→ **What this task involves**
Leave out the lines before the one with "with strict inequality as horizon collapses."; output that line and all remaining lines of the records exactly.

[[ Data to process open ]]

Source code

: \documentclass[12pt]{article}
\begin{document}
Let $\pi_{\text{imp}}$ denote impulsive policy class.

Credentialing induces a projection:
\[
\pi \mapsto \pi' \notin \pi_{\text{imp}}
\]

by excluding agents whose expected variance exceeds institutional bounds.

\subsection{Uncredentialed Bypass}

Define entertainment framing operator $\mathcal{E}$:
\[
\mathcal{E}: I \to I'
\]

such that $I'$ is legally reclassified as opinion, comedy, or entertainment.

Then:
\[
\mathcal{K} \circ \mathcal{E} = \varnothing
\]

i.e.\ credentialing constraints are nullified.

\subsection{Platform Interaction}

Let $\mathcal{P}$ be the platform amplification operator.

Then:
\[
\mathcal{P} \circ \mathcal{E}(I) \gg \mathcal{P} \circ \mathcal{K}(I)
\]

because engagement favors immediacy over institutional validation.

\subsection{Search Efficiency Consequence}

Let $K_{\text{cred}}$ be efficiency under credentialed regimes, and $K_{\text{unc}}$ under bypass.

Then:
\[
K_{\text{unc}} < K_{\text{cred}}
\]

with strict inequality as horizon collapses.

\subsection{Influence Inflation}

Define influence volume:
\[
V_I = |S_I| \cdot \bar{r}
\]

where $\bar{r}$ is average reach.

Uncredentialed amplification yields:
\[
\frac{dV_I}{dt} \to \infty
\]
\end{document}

[[ Data to process closed ]]

→ **Response**
with strict inequality as horizon collapses.

\subsection{Influence Inflation}

Define influence volume:
\[
V_I = |S_I| \cdot \bar{r}
\]

where $\bar{r}$ is average reach.

Uncredentialed amplification yields:
\[
\frac{dV_I}{dt} \to \infty
\]
\end{document}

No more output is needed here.